AIM OF THE EXERCISE:
Copy all lines in the data that contain the string "next".

[Items listed in a dataset]
+-------+
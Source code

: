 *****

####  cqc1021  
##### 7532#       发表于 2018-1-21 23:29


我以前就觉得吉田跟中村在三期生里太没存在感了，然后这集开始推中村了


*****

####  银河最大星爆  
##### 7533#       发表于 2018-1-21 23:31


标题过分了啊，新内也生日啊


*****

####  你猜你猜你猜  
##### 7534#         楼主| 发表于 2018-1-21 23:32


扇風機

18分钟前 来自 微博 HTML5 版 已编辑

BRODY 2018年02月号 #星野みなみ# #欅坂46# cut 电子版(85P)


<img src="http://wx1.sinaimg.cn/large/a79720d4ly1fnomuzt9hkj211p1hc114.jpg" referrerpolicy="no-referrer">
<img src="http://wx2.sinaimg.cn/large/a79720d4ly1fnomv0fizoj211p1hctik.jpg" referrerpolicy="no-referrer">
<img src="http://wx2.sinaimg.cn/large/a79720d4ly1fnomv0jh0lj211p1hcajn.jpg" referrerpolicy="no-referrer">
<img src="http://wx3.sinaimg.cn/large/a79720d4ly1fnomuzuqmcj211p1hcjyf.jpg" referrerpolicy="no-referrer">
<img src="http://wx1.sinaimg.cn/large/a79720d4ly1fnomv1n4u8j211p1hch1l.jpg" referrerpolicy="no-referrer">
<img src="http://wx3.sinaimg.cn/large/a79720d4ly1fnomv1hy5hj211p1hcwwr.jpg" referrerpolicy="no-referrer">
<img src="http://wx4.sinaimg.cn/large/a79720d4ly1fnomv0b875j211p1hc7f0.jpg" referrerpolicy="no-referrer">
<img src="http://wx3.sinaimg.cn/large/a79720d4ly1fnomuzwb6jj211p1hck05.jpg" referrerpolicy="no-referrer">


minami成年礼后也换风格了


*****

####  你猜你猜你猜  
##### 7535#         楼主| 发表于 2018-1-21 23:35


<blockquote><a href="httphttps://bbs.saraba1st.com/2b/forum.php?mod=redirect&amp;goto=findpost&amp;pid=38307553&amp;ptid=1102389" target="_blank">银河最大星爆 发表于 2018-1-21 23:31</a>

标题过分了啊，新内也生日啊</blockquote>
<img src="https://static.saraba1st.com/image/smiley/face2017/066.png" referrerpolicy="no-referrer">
+-------+
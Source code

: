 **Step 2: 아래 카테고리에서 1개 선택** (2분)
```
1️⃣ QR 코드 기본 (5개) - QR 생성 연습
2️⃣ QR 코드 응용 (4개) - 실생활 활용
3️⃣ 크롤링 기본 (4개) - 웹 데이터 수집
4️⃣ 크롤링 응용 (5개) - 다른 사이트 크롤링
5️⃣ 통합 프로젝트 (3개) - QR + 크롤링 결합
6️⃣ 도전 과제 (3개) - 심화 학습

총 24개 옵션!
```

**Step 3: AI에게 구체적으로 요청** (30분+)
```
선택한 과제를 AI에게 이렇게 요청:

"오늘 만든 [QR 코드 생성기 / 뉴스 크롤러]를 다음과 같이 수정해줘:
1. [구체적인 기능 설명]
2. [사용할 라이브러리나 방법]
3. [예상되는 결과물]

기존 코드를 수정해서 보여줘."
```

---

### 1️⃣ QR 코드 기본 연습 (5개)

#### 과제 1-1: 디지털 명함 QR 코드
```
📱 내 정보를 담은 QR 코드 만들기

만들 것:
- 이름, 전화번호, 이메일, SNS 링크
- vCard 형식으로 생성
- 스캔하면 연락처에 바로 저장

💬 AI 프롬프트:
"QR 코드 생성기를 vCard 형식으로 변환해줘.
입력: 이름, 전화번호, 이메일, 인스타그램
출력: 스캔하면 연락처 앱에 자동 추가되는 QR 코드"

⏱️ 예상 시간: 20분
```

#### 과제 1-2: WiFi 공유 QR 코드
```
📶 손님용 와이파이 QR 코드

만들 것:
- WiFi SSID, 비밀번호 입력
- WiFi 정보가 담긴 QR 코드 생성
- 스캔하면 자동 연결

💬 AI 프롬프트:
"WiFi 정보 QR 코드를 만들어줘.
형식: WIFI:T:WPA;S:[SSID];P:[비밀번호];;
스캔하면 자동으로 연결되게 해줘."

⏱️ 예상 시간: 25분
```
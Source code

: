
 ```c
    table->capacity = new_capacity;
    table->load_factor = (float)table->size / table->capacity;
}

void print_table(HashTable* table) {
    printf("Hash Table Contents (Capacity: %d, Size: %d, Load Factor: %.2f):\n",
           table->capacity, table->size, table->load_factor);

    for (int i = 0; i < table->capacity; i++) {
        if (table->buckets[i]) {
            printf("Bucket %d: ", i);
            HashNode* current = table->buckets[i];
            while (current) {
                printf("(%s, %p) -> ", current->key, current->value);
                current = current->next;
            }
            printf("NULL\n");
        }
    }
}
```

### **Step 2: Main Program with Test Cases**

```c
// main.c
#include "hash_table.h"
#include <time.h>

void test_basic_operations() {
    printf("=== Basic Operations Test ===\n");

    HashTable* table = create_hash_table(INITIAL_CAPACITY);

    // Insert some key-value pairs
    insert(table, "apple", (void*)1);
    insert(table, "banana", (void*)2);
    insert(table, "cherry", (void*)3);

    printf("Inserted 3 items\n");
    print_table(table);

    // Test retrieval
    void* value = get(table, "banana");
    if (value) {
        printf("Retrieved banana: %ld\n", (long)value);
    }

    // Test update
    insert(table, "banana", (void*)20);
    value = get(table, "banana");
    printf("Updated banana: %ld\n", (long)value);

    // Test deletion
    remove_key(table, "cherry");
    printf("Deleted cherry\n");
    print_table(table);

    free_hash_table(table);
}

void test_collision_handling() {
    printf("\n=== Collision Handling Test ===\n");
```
+-------+
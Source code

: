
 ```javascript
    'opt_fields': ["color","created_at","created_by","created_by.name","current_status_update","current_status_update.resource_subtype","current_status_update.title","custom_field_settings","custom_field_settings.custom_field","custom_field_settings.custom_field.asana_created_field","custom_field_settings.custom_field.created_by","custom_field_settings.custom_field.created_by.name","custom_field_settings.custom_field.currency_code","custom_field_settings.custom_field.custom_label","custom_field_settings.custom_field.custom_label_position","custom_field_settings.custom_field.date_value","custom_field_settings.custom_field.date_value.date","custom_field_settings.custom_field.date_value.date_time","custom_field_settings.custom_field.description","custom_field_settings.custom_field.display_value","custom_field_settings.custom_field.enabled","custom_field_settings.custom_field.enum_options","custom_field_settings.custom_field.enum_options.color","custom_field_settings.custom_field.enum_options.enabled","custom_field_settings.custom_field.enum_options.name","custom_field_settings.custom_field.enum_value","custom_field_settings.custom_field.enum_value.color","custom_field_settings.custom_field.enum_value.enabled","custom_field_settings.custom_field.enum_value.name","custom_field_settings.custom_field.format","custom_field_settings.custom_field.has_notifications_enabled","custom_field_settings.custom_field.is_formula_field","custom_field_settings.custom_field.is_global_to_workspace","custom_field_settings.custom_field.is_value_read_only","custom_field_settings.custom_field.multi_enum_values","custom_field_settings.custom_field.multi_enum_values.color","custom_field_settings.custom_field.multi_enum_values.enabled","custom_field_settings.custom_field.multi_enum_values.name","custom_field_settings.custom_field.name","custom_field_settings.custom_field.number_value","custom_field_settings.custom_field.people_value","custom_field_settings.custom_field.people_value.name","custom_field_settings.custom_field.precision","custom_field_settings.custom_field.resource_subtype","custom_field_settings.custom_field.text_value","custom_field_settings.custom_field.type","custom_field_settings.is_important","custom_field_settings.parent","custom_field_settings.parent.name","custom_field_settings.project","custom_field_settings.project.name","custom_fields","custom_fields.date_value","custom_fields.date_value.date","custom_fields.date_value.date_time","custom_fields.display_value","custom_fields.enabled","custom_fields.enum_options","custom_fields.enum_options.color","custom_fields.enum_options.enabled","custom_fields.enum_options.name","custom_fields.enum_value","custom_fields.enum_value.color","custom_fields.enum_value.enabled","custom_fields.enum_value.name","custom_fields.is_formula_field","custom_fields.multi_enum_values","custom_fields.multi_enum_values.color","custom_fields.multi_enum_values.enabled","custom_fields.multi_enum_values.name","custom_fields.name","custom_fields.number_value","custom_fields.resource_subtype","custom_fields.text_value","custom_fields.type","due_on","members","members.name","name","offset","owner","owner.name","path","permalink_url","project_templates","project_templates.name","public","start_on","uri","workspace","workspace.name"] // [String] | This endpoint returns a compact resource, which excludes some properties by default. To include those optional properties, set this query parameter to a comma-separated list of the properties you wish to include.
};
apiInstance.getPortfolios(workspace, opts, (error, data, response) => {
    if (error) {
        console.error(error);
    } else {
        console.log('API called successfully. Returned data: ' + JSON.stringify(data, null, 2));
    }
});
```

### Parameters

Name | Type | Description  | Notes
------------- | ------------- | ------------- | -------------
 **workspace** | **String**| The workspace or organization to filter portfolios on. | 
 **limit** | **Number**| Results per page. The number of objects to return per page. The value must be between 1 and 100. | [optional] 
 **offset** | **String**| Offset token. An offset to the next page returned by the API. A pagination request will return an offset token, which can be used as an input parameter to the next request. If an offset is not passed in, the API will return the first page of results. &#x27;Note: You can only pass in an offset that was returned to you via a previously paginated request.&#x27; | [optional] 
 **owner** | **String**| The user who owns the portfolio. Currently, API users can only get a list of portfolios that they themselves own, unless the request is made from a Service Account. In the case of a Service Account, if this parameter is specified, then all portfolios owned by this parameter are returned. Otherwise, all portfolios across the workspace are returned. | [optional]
+-------+
RESULT OF THIS EXERCISE:
                current = current->next;
 **offset** | **String**| Offset token. An offset to the next page returned by the API. A pagination request will return an offset token, which can be used as an input parameter to the next request. If an offset is not passed in, the API will return the first page of results. &#x27;Note: You can only pass in an offset that was returned to you via a previously paginated request.&#x27; | [optional] 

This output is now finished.